▸ **TASK INSTRUCTIONS**
Please give back each entry below unaltered, leaving the pictures out.

····················

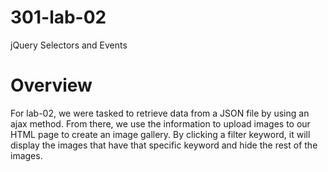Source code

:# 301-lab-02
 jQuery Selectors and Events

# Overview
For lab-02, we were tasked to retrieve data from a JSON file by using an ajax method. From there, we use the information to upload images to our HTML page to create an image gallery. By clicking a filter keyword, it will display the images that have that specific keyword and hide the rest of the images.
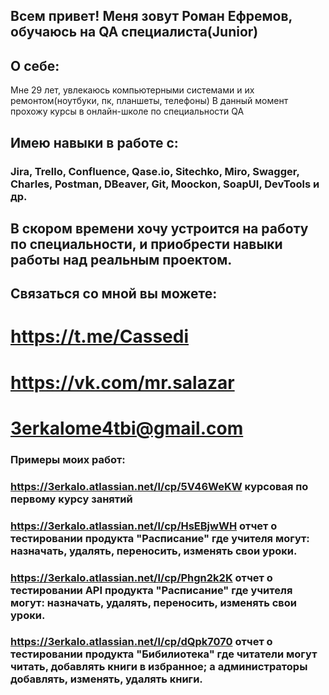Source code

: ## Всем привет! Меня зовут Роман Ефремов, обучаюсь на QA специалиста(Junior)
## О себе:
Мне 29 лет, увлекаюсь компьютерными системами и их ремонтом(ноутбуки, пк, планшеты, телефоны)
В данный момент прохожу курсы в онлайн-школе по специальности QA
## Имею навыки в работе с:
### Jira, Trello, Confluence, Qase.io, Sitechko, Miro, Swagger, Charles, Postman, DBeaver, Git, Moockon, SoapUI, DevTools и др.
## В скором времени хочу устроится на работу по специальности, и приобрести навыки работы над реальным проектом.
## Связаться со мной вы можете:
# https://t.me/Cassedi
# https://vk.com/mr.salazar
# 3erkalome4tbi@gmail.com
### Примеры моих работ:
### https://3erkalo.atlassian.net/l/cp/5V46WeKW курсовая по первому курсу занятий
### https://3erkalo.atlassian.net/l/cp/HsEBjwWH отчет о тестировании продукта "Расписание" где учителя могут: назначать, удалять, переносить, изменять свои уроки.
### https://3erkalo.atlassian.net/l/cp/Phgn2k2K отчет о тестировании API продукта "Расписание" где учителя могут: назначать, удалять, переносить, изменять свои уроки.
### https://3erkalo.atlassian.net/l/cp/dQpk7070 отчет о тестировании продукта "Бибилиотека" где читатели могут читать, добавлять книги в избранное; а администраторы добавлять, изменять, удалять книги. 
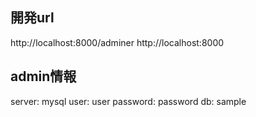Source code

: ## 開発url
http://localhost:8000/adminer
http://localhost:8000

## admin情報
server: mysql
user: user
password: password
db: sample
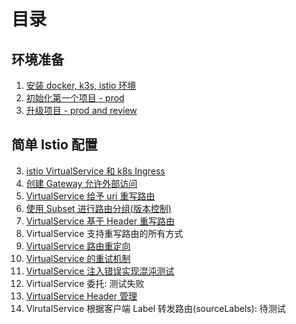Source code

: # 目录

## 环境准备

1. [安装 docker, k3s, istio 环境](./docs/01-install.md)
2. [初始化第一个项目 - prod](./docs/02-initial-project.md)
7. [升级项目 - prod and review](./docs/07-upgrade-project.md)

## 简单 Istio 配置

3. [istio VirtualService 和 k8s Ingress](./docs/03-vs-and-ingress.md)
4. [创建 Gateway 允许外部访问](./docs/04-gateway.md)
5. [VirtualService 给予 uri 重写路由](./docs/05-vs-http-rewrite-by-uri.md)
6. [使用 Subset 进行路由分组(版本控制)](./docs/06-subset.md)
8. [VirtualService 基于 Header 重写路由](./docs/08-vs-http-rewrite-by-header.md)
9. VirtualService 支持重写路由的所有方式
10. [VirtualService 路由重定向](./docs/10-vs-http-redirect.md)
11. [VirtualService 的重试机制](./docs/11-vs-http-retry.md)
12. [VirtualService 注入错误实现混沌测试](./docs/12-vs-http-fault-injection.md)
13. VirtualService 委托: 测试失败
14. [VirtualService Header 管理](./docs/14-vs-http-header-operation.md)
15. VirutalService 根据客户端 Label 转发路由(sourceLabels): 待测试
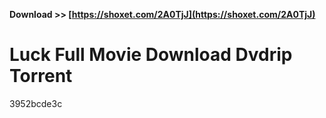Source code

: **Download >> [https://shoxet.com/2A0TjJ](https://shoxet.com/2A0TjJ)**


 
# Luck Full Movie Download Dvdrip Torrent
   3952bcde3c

····················

▸ **OUTPUT FOR THIS EXERCISE**
Source code

:# 301-lab-02
 jQuery Selectors and Events

# Overview
For lab-02, we were tasked to retrieve data from a JSON file by using an ajax method. From there, we use the information to upload images to our HTML page to create an image gallery. By clicking a filter keyword, it will display the images that have that specific keyword and hide the rest of the images.
Source code

: ## Всем привет! Меня зовут Роман Ефремов, обучаюсь на QA специалиста(Junior)
## О себе:
Мне 29 лет, увлекаюсь компьютерными системами и их ремонтом(ноутбуки, пк, планшеты, телефоны)
В данный момент прохожу курсы в онлайн-школе по специальности QA
## Имею навыки в работе с:
### Jira, Trello, Confluence, Qase.io, Sitechko, Miro, Swagger, Charles, Postman, DBeaver, Git, Moockon, SoapUI, DevTools и др.
## В скором времени хочу устроится на работу по специальности, и приобрести навыки работы над реальным проектом.
## Связаться со мной вы можете:
# https://t.me/Cassedi
# https://vk.com/mr.salazar
# 3erkalome4tbi@gmail.com
### Примеры моих работ:
### https://3erkalo.atlassian.net/l/cp/5V46WeKW курсовая по первому курсу занятий
### https://3erkalo.atlassian.net/l/cp/HsEBjwWH отчет о тестировании продукта "Расписание" где учителя могут: назначать, удалять, переносить, изменять свои уроки.
### https://3erkalo.atlassian.net/l/cp/Phgn2k2K отчет о тестировании API продукта "Расписание" где учителя могут: назначать, удалять, переносить, изменять свои уроки.
### https://3erkalo.atlassian.net/l/cp/dQpk7070 отчет о тестировании продукта "Бибилиотека" где читатели могут читать, добавлять книги в избранное; а администраторы добавлять, изменять, удалять книги. 
Source code

: ## 開発url
http://localhost:8000/adminer
http://localhost:8000

## admin情報
server: mysql
user: user
password: password
db: sample
Source code

: # 目录

## 环境准备

1. [安装 docker, k3s, istio 环境](./docs/01-install.md)
2. [初始化第一个项目 - prod](./docs/02-initial-project.md)
7. [升级项目 - prod and review](./docs/07-upgrade-project.md)

## 简单 Istio 配置

3. [istio VirtualService 和 k8s Ingress](./docs/03-vs-and-ingress.md)
4. [创建 Gateway 允许外部访问](./docs/04-gateway.md)
5. [VirtualService 给予 uri 重写路由](./docs/05-vs-http-rewrite-by-uri.md)
6. [使用 Subset 进行路由分组(版本控制)](./docs/06-subset.md)
8. [VirtualService 基于 Header 重写路由](./docs/08-vs-http-rewrite-by-header.md)
9. VirtualService 支持重写路由的所有方式
10. [VirtualService 路由重定向](./docs/10-vs-http-redirect.md)
11. [VirtualService 的重试机制](./docs/11-vs-http-retry.md)
12. [VirtualService 注入错误实现混沌测试](./docs/12-vs-http-fault-injection.md)
13. VirtualService 委托: 测试失败
14. [VirtualService Header 管理](./docs/14-vs-http-header-operation.md)
15. VirutalService 根据客户端 Label 转发路由(sourceLabels): 待测试
Source code

: **Download >> [https://shoxet.com/2A0TjJ](https://shoxet.com/2A0TjJ)**


 
# Luck Full Movie Download Dvdrip Torrent
   3952bcde3c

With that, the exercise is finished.